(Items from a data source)
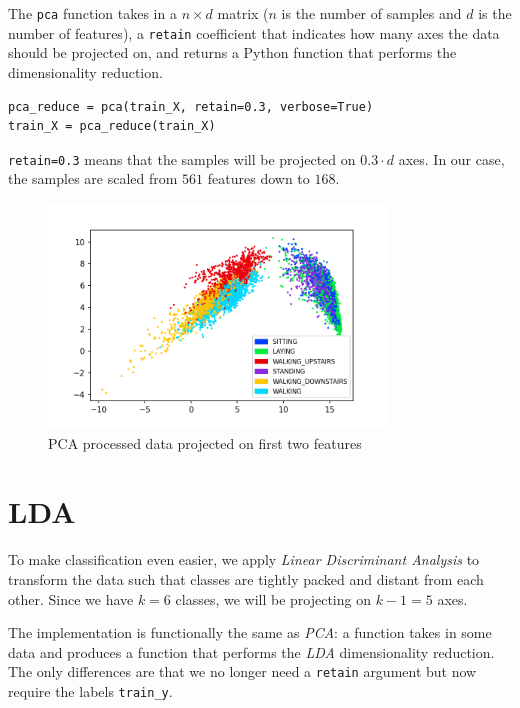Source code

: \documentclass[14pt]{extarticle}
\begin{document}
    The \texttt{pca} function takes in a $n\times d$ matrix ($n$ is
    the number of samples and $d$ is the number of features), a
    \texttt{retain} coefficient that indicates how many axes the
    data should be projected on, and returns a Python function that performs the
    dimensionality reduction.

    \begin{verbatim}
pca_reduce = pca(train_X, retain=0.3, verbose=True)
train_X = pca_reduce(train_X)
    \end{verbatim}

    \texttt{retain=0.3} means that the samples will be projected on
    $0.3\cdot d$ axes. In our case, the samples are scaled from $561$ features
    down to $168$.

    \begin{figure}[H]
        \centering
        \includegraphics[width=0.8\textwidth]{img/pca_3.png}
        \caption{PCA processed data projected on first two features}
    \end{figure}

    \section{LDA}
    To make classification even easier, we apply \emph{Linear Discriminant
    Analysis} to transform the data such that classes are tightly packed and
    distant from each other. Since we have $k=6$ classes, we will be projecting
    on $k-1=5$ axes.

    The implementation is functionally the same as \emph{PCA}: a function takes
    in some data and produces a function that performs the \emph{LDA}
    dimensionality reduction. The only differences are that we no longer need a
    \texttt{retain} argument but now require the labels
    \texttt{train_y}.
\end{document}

• [REQUIRED WORK]:
Check every line of the data, and copy the ones that contain "retain".

• [RESULT OF THE TASK]:
    \texttt{retain} coefficient that indicates how many axes the
pca_reduce = pca(train_X, retain=0.3, verbose=True)
    \texttt{retain=0.3} means that the samples will be projected on
    \texttt{retain} argument but now require the labels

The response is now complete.